Maximizing Cross Tension Impact Properties of Spot Welds in 1.5mm Low Carbon, Dual-phase, and Martensitic Steels

Investigating dynamic spot weld behavior for computer modeling of automotive structures is an important topic for discussion. However, current FEA efforts to model spot welds as part of larger structures during impact are hampered by the availability of appropriate dynamic data. This is partly due to the traditionally specified test methods and apparatus used. In this study, an instrumented accelerated drop weight tower is used to monitor the dynamic impact behavior of individual spot welds under normal loading. A new specimen geometry is introduced. Welds in 1.5mm thick steels with approximate tensile strengths of 315, 440, 700, 966, 1170, 1330, and 1550 MPa were investigated using a systematic arrangement of electrode force, weld time, hold time, button size, and impact velocity. Load-displacement curves were analyzed for curve shape, peak load, and impact energy absorbed by the weld.

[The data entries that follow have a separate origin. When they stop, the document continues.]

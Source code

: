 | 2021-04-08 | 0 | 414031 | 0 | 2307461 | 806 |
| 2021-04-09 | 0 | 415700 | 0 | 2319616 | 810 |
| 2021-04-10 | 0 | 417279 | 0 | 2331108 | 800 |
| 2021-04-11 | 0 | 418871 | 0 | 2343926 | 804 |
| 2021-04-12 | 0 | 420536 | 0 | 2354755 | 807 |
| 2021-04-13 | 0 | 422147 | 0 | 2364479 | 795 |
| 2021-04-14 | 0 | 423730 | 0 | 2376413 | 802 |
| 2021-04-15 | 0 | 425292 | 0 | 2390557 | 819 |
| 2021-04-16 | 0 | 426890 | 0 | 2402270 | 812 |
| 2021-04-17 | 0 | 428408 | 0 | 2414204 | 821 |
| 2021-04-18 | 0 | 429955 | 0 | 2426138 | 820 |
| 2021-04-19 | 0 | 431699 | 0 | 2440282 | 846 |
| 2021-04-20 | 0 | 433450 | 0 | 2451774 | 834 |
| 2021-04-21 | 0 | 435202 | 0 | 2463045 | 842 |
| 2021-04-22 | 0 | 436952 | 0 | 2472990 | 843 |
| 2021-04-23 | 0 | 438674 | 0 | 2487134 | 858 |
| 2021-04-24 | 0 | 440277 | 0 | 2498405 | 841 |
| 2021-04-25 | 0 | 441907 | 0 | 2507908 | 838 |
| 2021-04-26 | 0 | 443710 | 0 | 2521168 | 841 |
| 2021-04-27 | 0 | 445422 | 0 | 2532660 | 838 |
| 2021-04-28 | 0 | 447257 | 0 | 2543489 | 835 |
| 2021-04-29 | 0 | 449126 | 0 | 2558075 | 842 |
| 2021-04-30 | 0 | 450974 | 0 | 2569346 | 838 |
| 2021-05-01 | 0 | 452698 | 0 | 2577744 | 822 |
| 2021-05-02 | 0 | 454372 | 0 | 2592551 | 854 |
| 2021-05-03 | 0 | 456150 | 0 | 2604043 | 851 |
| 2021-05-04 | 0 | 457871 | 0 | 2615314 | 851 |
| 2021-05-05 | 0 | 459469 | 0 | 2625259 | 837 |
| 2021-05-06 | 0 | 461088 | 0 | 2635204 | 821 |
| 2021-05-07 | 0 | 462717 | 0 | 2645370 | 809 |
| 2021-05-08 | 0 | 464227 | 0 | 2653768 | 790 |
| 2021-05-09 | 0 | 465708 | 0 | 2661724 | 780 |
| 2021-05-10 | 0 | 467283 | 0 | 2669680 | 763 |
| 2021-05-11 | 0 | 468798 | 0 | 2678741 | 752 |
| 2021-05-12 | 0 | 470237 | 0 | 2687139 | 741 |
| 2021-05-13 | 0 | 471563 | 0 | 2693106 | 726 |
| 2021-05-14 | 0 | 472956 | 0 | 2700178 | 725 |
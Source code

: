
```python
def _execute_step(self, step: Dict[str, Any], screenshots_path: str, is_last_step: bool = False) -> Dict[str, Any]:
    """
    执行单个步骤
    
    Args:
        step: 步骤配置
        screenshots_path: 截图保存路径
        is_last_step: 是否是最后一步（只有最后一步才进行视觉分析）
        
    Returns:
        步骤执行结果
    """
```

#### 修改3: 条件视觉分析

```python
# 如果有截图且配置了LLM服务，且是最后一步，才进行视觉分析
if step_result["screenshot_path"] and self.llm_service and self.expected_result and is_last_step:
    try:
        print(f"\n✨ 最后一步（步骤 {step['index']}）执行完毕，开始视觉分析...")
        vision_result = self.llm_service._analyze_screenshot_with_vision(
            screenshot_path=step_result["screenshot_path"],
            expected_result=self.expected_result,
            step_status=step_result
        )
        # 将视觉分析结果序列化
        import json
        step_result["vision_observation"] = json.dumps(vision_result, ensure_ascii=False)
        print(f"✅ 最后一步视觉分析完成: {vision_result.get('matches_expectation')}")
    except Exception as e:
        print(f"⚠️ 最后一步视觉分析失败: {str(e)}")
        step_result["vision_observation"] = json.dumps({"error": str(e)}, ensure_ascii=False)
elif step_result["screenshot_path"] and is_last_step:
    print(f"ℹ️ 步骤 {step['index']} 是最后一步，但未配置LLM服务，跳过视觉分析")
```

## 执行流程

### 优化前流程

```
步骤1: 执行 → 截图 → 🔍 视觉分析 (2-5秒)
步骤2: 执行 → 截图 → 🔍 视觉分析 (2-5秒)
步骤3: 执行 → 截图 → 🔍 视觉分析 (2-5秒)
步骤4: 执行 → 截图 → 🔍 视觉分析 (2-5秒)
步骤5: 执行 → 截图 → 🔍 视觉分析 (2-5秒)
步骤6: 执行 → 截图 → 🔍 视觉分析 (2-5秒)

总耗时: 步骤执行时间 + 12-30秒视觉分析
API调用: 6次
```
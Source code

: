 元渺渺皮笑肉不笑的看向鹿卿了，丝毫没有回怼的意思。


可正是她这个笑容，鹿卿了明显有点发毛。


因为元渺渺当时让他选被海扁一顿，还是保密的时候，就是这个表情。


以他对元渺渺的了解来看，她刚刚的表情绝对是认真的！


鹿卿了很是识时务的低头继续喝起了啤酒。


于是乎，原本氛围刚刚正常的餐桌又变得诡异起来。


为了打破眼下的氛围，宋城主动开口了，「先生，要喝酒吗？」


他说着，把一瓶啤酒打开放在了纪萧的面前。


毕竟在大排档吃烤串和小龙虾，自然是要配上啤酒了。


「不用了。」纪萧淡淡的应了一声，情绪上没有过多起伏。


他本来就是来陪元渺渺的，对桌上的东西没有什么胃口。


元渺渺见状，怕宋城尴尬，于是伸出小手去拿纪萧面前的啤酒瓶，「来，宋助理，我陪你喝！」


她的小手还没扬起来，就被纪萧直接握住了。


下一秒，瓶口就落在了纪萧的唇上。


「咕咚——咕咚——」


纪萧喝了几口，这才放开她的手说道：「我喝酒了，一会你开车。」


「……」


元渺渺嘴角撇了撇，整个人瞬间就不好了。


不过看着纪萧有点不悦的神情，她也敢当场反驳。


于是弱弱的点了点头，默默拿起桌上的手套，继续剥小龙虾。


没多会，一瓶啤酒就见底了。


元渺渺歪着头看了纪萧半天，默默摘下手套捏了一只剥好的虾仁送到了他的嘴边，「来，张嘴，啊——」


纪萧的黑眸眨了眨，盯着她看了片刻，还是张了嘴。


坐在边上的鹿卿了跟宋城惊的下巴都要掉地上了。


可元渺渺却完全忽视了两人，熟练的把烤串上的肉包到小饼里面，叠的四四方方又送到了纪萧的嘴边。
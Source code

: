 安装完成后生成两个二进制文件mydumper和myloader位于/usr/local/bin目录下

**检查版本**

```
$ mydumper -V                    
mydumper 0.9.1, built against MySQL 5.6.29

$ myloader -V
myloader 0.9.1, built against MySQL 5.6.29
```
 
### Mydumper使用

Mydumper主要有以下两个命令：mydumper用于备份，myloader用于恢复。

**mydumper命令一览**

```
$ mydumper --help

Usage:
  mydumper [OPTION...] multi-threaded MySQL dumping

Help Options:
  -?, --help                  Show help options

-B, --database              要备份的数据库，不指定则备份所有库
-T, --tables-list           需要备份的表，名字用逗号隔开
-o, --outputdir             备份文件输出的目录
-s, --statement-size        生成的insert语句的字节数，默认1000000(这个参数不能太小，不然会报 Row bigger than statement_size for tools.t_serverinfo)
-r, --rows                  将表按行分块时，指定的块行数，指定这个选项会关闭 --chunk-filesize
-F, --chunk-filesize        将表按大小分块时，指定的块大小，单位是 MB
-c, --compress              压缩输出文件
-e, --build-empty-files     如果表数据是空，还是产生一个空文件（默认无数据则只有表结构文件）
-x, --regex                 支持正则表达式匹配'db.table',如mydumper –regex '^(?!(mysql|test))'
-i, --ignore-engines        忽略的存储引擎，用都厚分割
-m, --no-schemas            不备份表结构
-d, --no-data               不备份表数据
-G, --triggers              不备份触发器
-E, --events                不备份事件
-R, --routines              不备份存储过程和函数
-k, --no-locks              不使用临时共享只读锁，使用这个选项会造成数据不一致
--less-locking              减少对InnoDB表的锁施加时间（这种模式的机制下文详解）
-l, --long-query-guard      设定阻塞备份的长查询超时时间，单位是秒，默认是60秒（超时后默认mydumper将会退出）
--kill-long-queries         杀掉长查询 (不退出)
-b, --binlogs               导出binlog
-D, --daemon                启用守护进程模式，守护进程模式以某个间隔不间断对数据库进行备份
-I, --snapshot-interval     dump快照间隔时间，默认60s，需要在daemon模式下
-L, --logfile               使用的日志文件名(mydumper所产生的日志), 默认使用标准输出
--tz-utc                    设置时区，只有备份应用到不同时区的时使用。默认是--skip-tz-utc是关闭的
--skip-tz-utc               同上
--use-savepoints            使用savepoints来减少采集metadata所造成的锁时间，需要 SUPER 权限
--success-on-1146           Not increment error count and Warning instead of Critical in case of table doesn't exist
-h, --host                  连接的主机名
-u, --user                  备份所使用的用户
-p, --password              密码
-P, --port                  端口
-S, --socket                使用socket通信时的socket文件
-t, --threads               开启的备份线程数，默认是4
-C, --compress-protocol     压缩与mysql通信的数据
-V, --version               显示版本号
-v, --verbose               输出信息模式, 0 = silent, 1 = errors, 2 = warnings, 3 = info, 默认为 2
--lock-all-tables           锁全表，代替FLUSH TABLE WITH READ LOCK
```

This data was used to identify weld schedules that maximize impact performance. The influence of steel tensile strength and interfacial fractures on weld impact properties and strain rate sensitivity were also assessed. A relationship between absorbed energy and dynamic peak load was found that delineated the influence of steel family on weld behavior, which has implications to weld pitch and automotive design concepts.